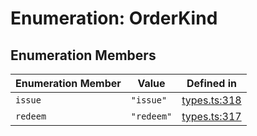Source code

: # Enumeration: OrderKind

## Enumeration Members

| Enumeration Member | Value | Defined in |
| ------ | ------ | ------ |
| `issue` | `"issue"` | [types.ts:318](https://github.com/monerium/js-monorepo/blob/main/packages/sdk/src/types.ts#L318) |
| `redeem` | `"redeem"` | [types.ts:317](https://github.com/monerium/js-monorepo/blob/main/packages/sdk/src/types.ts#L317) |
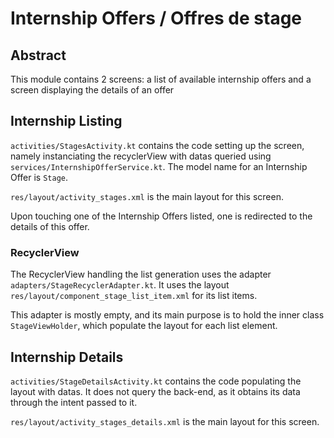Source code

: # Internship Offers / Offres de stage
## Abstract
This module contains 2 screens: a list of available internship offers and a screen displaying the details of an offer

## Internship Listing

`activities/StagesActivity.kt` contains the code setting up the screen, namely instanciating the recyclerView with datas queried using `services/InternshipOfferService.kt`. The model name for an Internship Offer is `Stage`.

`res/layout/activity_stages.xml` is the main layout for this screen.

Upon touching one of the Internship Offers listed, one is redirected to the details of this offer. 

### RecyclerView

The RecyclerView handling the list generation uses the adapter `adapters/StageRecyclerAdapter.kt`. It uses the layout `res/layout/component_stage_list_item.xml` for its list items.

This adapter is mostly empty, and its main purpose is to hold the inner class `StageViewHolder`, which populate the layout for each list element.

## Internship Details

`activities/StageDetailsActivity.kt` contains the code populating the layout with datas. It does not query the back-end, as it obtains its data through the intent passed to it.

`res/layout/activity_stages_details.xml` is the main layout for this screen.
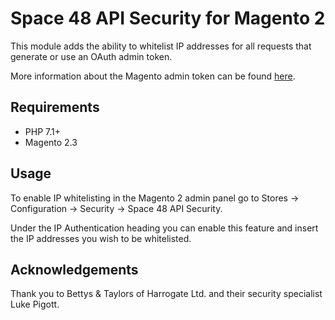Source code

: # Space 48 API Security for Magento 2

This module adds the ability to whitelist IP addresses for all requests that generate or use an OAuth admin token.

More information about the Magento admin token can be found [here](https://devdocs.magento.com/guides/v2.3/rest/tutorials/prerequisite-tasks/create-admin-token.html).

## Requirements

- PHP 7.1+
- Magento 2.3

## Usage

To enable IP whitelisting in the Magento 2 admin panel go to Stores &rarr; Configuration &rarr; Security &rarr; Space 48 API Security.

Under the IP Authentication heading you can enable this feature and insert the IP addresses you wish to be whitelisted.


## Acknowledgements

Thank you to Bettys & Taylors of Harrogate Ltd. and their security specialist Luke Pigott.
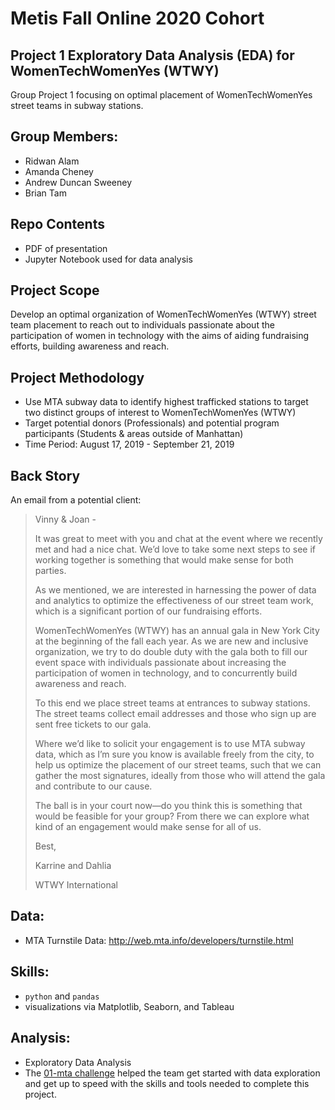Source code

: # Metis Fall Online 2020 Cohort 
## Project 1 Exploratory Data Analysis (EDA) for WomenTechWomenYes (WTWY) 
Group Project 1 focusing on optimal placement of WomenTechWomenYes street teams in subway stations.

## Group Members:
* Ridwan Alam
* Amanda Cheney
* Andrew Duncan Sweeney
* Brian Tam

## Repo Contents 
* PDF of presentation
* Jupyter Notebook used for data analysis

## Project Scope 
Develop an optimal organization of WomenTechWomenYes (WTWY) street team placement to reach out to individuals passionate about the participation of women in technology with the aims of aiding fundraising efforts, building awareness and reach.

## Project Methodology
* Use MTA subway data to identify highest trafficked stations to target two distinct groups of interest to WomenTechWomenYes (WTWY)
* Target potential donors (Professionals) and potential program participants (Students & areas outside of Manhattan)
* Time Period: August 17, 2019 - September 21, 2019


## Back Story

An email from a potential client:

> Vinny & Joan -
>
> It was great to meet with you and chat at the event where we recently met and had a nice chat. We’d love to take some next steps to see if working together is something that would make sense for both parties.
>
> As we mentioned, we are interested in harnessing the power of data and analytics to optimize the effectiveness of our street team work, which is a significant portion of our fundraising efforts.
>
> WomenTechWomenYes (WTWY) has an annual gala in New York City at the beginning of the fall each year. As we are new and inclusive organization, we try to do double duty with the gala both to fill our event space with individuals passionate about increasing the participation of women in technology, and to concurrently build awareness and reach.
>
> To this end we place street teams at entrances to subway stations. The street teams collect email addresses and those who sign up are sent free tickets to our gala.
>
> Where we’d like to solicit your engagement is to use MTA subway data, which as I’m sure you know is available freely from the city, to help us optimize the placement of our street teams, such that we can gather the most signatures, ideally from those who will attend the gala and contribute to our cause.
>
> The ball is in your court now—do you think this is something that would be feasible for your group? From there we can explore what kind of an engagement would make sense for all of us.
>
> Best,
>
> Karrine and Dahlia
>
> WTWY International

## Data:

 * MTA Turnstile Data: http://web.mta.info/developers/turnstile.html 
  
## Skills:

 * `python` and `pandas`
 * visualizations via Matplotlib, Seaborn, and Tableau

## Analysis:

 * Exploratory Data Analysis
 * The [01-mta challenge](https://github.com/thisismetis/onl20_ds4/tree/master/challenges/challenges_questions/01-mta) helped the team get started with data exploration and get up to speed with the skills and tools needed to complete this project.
-=-=-=-=-
[Directions] Without the pictures, return the records above exactly as written.

[Exercise solution]
Source code

: # Enumeration: OrderKind

## Enumeration Members

| Enumeration Member | Value | Defined in |
| ------ | ------ | ------ |
| `issue` | `"issue"` | [types.ts:318](https://github.com/monerium/js-monorepo/blob/main/packages/sdk/src/types.ts#L318) |
| `redeem` | `"redeem"` | [types.ts:317](https://github.com/monerium/js-monorepo/blob/main/packages/sdk/src/types.ts#L317) |
Source code

: # Internship Offers / Offres de stage
## Abstract
This module contains 2 screens: a list of available internship offers and a screen displaying the details of an offer

## Internship Listing

`activities/StagesActivity.kt` contains the code setting up the screen, namely instanciating the recyclerView with datas queried using `services/InternshipOfferService.kt`. The model name for an Internship Offer is `Stage`.

`res/layout/activity_stages.xml` is the main layout for this screen.

Upon touching one of the Internship Offers listed, one is redirected to the details of this offer. 

### RecyclerView

The RecyclerView handling the list generation uses the adapter `adapters/StageRecyclerAdapter.kt`. It uses the layout `res/layout/component_stage_list_item.xml` for its list items.

This adapter is mostly empty, and its main purpose is to hold the inner class `StageViewHolder`, which populate the layout for each list element.

## Internship Details

`activities/StageDetailsActivity.kt` contains the code populating the layout with datas. It does not query the back-end, as it obtains its data through the intent passed to it.

`res/layout/activity_stages_details.xml` is the main layout for this screen.
Source code

: # Space 48 API Security for Magento 2

This module adds the ability to whitelist IP addresses for all requests that generate or use an OAuth admin token.

More information about the Magento admin token can be found [here](https://devdocs.magento.com/guides/v2.3/rest/tutorials/prerequisite-tasks/create-admin-token.html).

## Requirements

- PHP 7.1+
- Magento 2.3

## Usage

To enable IP whitelisting in the Magento 2 admin panel go to Stores &rarr; Configuration &rarr; Security &rarr; Space 48 API Security.

Under the IP Authentication heading you can enable this feature and insert the IP addresses you wish to be whitelisted.


## Acknowledgements

Thank you to Bettys & Taylors of Harrogate Ltd. and their security specialist Luke Pigott.
Source code

: # Metis Fall Online 2020 Cohort 
## Project 1 Exploratory Data Analysis (EDA) for WomenTechWomenYes (WTWY) 
Group Project 1 focusing on optimal placement of WomenTechWomenYes street teams in subway stations.

## Group Members:
* Ridwan Alam
* Amanda Cheney
* Andrew Duncan Sweeney
* Brian Tam

## Repo Contents 
* PDF of presentation
* Jupyter Notebook used for data analysis

## Project Scope 
Develop an optimal organization of WomenTechWomenYes (WTWY) street team placement to reach out to individuals passionate about the participation of women in technology with the aims of aiding fundraising efforts, building awareness and reach.

## Project Methodology
* Use MTA subway data to identify highest trafficked stations to target two distinct groups of interest to WomenTechWomenYes (WTWY)
* Target potential donors (Professionals) and potential program participants (Students & areas outside of Manhattan)
* Time Period: August 17, 2019 - September 21, 2019


## Back Story

An email from a potential client:

> Vinny & Joan -
>
> It was great to meet with you and chat at the event where we recently met and had a nice chat. We’d love to take some next steps to see if working together is something that would make sense for both parties.
>
> As we mentioned, we are interested in harnessing the power of data and analytics to optimize the effectiveness of our street team work, which is a significant portion of our fundraising efforts.
>
> WomenTechWomenYes (WTWY) has an annual gala in New York City at the beginning of the fall each year. As we are new and inclusive organization, we try to do double duty with the gala both to fill our event space with individuals passionate about increasing the participation of women in technology, and to concurrently build awareness and reach.
>
> To this end we place street teams at entrances to subway stations. The street teams collect email addresses and those who sign up are sent free tickets to our gala.
>
> Where we’d like to solicit your engagement is to use MTA subway data, which as I’m sure you know is available freely from the city, to help us optimize the placement of our street teams, such that we can gather the most signatures, ideally from those who will attend the gala and contribute to our cause.
>
> The ball is in your court now—do you think this is something that would be feasible for your group? From there we can explore what kind of an engagement would make sense for all of us.
>
> Best,
>
> Karrine and Dahlia
>
> WTWY International

## Data:

 * MTA Turnstile Data: http://web.mta.info/developers/turnstile.html 
  
## Skills:

 * `python` and `pandas`
 * visualizations via Matplotlib, Seaborn, and Tableau

## Analysis:

 * Exploratory Data Analysis
 * The [01-mta challenge](https://github.com/thisismetis/onl20_ds4/tree/master/challenges/challenges_questions/01-mta) helped the team get started with data exploration and get up to speed with the skills and tools needed to complete this project.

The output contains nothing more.